Entrepreneur.com recently featured an interview with Becky Shindell, a communications manager at prominent marketing analytics company SEMrush. Straight out of the gate, Shindell highlighted an important aspect of the overlap between social media and digital marketing in general. She noted that for digital marketing to be effective, one must begin with what she described as “social listening.”

To put it in other words, you might say that before you become a social media marketer, you have to first be an experienced social media user. There is a great deal of highly important information to be acquired through that medium about your prospective customers, their expectations, and their preferences when it comes to content and digital marketing. If you fail to seek out and analyze that information before embarking on your digital marketing campaign, you run the risk of wasting a lot of time on ineffective methods of customer outreach.

The rest of Shindell’s interview emphasizes such topics as the need for well-written content and the rising importance of videos in digital marketing. But it is fair to say that such things are secondary considerations, in the sense that they are largely dependent on the advance research you do about the presence and activity of your competitors, partners, and target audience on social media and on the internet in general.

By reviewing the types of written content that are being shared and discussed among those groups, you can provide your digital marketing campaign with a useful model or set of guidelines for your own content. Even better, by listening to criticisms and recognizing topics of interest that have yet been exploited by others’ digital marketing, you can start out in digital marketing with the clear sense that you’re offering customers a message they won’t find elsewhere.

Similarly, by observing how relevant social media users are reacting to video content, you can determine how far that digital marketing tactic has penetrated your industry, and you can prepare yourself to either outperform the competition in that area or else turn to different tactics that represent an alternative path to success.

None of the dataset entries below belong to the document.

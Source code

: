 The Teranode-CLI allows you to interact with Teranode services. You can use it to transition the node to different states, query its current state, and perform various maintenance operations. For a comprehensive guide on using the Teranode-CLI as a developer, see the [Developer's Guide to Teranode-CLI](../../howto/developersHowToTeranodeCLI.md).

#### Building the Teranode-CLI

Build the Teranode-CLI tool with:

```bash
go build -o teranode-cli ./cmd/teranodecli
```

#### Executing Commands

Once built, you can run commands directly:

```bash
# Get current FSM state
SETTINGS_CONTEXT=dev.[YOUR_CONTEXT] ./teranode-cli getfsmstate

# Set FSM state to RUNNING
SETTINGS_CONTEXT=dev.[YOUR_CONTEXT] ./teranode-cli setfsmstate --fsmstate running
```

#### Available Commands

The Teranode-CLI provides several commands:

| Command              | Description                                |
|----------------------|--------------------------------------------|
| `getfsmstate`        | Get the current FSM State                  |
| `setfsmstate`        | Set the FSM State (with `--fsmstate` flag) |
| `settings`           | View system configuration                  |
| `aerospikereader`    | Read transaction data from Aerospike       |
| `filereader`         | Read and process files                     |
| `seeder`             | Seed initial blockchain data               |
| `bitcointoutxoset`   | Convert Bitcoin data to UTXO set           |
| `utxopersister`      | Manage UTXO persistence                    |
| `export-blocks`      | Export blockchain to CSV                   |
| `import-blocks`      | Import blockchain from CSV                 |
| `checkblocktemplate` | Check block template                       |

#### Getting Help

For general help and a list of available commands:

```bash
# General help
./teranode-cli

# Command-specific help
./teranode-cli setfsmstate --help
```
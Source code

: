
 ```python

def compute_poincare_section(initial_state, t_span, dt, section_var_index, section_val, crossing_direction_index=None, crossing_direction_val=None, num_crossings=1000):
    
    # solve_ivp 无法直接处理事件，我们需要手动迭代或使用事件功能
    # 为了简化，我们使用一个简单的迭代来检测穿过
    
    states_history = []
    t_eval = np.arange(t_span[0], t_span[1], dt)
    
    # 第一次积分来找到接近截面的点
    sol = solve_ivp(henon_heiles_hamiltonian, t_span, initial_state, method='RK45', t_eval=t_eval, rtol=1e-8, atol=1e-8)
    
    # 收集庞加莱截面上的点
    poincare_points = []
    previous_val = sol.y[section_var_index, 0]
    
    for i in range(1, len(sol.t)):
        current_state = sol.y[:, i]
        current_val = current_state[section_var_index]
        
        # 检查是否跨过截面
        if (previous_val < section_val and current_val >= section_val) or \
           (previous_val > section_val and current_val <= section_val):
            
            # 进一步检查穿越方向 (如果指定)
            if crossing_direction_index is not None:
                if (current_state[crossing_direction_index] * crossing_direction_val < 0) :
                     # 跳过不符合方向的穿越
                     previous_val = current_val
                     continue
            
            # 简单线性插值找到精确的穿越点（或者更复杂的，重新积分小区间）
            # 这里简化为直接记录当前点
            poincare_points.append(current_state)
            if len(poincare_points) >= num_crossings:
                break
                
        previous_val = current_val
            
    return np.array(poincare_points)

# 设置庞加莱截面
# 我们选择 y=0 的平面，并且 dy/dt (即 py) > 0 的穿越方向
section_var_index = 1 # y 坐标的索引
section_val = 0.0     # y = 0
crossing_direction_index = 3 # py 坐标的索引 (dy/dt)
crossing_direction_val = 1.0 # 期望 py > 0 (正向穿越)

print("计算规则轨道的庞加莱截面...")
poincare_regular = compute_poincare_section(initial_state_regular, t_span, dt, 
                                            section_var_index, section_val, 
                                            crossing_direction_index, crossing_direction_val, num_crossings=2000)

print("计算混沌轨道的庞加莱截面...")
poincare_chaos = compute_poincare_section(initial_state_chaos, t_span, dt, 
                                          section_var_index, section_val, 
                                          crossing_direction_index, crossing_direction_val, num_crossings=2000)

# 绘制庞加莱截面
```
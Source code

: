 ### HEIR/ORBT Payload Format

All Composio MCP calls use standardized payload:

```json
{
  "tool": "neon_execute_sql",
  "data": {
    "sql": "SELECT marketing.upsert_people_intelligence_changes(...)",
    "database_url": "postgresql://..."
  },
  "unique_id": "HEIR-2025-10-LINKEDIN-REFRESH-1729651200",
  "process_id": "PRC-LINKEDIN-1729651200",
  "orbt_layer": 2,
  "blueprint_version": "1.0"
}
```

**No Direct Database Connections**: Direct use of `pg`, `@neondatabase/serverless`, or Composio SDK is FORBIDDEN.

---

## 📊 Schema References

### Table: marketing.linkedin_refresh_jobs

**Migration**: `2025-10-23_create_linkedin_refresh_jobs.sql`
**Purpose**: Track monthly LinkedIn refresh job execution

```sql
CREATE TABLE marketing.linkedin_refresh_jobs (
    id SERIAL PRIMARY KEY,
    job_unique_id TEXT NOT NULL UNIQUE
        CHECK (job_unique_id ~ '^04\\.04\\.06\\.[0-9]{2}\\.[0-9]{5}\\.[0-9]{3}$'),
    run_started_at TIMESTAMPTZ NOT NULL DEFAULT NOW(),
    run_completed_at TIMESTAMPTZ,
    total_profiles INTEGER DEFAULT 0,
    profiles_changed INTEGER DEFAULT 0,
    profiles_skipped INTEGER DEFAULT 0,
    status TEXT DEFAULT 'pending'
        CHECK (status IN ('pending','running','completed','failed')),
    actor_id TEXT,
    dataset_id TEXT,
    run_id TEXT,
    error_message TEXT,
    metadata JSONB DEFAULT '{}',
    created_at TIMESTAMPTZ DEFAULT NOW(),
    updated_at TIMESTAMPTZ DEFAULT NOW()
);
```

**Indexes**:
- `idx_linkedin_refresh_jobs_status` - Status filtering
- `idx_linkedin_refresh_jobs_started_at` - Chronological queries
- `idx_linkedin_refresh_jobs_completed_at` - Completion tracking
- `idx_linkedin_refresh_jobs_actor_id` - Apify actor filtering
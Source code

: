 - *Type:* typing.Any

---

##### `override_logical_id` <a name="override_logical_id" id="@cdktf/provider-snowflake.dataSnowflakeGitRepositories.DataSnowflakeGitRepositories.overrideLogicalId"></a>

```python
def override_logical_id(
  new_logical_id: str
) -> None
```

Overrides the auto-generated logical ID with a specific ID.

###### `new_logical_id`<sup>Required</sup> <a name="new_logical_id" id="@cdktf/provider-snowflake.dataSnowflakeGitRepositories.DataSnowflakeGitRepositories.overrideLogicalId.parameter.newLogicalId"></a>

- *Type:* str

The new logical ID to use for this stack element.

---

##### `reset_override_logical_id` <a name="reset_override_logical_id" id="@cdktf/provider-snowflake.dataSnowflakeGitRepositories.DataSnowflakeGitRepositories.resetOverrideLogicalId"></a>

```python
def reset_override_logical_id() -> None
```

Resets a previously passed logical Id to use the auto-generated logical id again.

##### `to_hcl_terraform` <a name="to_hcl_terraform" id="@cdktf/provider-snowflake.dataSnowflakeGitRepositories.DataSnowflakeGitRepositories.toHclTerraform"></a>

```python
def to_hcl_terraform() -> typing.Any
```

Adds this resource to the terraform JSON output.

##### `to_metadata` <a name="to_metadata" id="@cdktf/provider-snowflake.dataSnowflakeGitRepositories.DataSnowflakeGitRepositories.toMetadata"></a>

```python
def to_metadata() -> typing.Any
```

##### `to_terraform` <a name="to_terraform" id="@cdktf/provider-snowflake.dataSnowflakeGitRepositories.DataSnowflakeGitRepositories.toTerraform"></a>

You might be inclined to assume that your customers aren’t about to tell you how you can reach them with your digital marketing campaign. But the truth is that people engage with commercial social media accounts and other digital marketing outlets because they enjoy doing so, and it doesn’t take much prompting before they highlights ways that enjoyment can be improved. With that in mind, and especially if you’re new to social media, you should take some time to engage with your customer base before you start thinking of it as part of a digital marketing campaign.

The more information you have going into that campaign, the less likely you are to have to make corrections later on.